Nigeria collapse: Search operations winding down

At least 84 citizens died when a building attached to the Synagogue Church of All Nations collapsed.

Rescue workers clear away mattresses used by occupants of the collapsed guesthouse of the Synagogue Church of All Nations at Ikotun in Lagos on 17 September, 2014. Picture: AFP.

JOHANNESBURG - Search and rescue operations at the site of a devastating building collapse in Lagos, Nigeria, in which more than 80 South Africans were killed, are winding down.

Government has confirmed 84 citizens died when a building attached to the Synagogue Church of All Nations came down on 12 September.

The collapse occurred when three extra storeys were being added to the existing two of a guest house of the church compound, where visitors from abroad flock to stay.

Led by the charismatic "Prophet" TB Joshua, the Lagos Pentacostal church attracts a global following of Christians who believe Joshua is able to perform miracles, including curing the ill and raising the dead.

The regular influx of visitors from abroad for the church's services, which can last up to a week, creates demand for accommodation that the church's own guest house has been unable to meet, and often spills over into local hotels.

South Africa's high commissioner to Nigeria, Lulu Mnguni, says forensic experts will help identify the bodies recovered from the rubble.
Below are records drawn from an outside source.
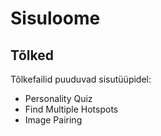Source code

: # Sisuloome

## Tõlked

Tõlkefailid puuduvad sisutüüpidel:
- Personality Quiz
- Find Multiple Hotspots
- Image Pairing
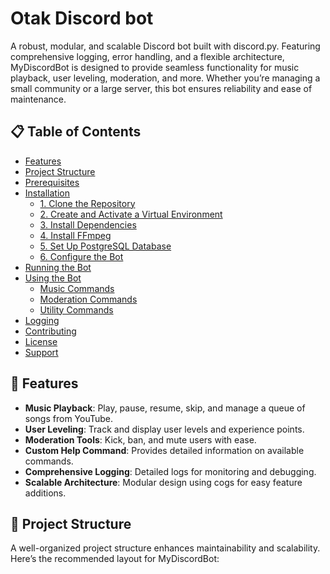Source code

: # Otak Discord bot

A robust, modular, and scalable Discord bot built with discord.py. Featuring comprehensive logging, error handling, and a flexible architecture, MyDiscordBot is designed to provide seamless functionality for music playback, user leveling, moderation, and more. Whether you’re managing a small community or a large server, this bot ensures reliability and ease of maintenance.

## 📋 Table of Contents
- [Features](#-features)
- [Project Structure](#-project-structure)
- [Prerequisites](#-prerequisites)
- [Installation](#-installation)
  - [1. Clone the Repository](#1-clone-the-repository)
  - [2. Create and Activate a Virtual Environment](#2-create-and-activate-a-virtual-environment)
  - [3. Install Dependencies](#3-install-dependencies)
  - [4. Install FFmpeg](#4-install-ffmpeg)
  - [5. Set Up PostgreSQL Database](#5-set-up-postgresql-database)
  - [6. Configure the Bot](#6-configure-the-bot)
- [Running the Bot](#-running-the-bot)
- [Using the Bot](#-using-the-bot)
  - [Music Commands](#-music-commands)
  - [Moderation Commands](#-moderation-commands)
  - [Utility Commands](#-utility-commands)
- [Logging](#-logging)
- [Contributing](#-contributing)
- [License](#-license)
- [Support](#-support)

## 🌟 Features
- **Music Playback**: Play, pause, resume, skip, and manage a queue of songs from YouTube.
- **User Leveling**: Track and display user levels and experience points.
- **Moderation Tools**: Kick, ban, and mute users with ease.
- **Custom Help Command**: Provides detailed information on available commands.
- **Comprehensive Logging**: Detailed logs for monitoring and debugging.
- **Scalable Architecture**: Modular design using cogs for easy feature additions.

## 📂 Project Structure

A well-organized project structure enhances maintainability and scalability. Here’s the recommended layout for MyDiscordBot:
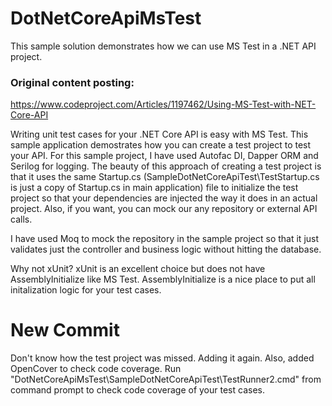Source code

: # DotNetCoreApiMsTest
This sample solution demonstrates how we can use MS Test in a .NET API project.

### Original content posting: 
https://www.codeproject.com/Articles/1197462/Using-MS-Test-with-NET-Core-API

Writing unit test cases for your .NET Core API is easy with MS Test. This sample application demostrates how you can create a test project to test your API.
For this sample project, I have used Autofac DI, Dapper ORM and Serilog for logging.
The beauty of this approach of creating a test project is that it uses the same Startup.cs (SampleDotNetCoreApiTest\TestStartup.cs is just a copy of Startup.cs in main application) file to initialize the test project so that your dependencies are injected the way it does in an actual project.
Also, if you want, you can mock our any repository or external API calls.

I have used Moq to mock the repository in the sample project so that it just validates just the controller and business logic without hitting the database.

Why not xUnit?
xUnit is an excellent choice but does not have AssemblyInitialize like MS Test. AssemblyInitialize is a nice place to put all initalization logic for your test cases.

# New Commit
Don't know how the test project was missed. Adding it again.
Also, added OpenCover to check code coverage. Run "DotNetCoreApiMsTest\SampleDotNetCoreApiTest\TestRunner2.cmd" from command prompt to check code coverage of your test cases.
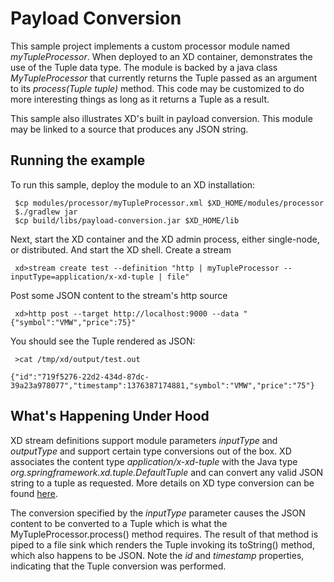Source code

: Payload Conversion
==

This sample project implements a custom processor module named *myTupleProcessor*. When deployed to an XD container, demonstrates the use of the Tuple data type. The module is backed by a java class *MyTupleProcessor* that currently returns the Tuple passed as an argument to its *process(Tuple tuple)* method. This code may be customized to do more interesting things as long as it returns a Tuple as a result. 

This sample also illustrates XD's built in payload conversion. This module may be linked to a source that produces any JSON string.

Running the example
---
To run this sample, deploy the module to an XD installation:

     $cp modules/processor/myTupleProcessor.xml $XD_HOME/modules/processor
     $./gradlew jar
     $cp build/libs/payload-conversion.jar $XD_HOME/lib
  
Next, start the XD container and the XD admin process, either single-node, or distributed. And start the XD shell. Create a stream

     xd>stream create test --definition "http | myTupleProcessor --inputType=application/x-xd-tuple | file"
     
Post some JSON content to the stream's http source
     
     xd>http post --target http://localhost:9000 --data "{"symbol":"VMW","price":75}"     
     
You should see the Tuple rendered as JSON:
	
	 >cat /tmp/xd/output/test.out
     
    {"id":"719f5276-22d2-434d-87dc-39a23a978077","timestamp":1376387174881,"symbol":"VMW","price":"75"}
    
What's Happening Under Hood
----
XD stream definitions support module parameters *inputType* and *outputType* and support certain type conversions out of the box. XD associates the content type *application/x-xd-tuple* with the Java type *org.springframework.xd.tuple.DefaultTuple* and can convert any valid JSON string to a tuple as requested. More details on XD type conversion can be found [here](https://github.com/spring-projects/spring-xd/wiki/Type-Conversion).
    
The conversion specified by the *inputType* parameter causes the JSON content to be converted to a Tuple which is what the MyTupleProcessor.process() method requires. The result of that method is piped to a file sink which renders the Tuple invoking its toString() method, which also happens to be JSON. Note the *id* and *timestamp* properties, indicating that the Tuple conversion was performed.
He says 84 is the final figure and the death toll isn't expected to change.

Meanwhile, the church continues to claim the collapse was caused by some kind of attack.

A Durban woman who survived the tragedy says Joshua gave South African survivors R2,000 each and prayed for them before they returned home.

Questions have been asked about the condition of the building which housed dozens of South African citizens who were on a church trip at the time of the disaster.

Thandi Zwane was hospitalised for three days in Nigeria after she was trapped under the rubble for over 13 hours.

She defended Joshua and said those who blamed the pastor for the collapse were spiritually immature.

Zwane said the preacher is a kind man who gave each South African money food and prayed for them.

She said she will still go back to Nigeria as she believes the collapse was part of God's plan.

Several African leaders have travelled to Nigeria to meet with spiritual "healer" Joshua, including former Malawian President Joyce Banda and Economic Freedom Fighters leader Julius Malema.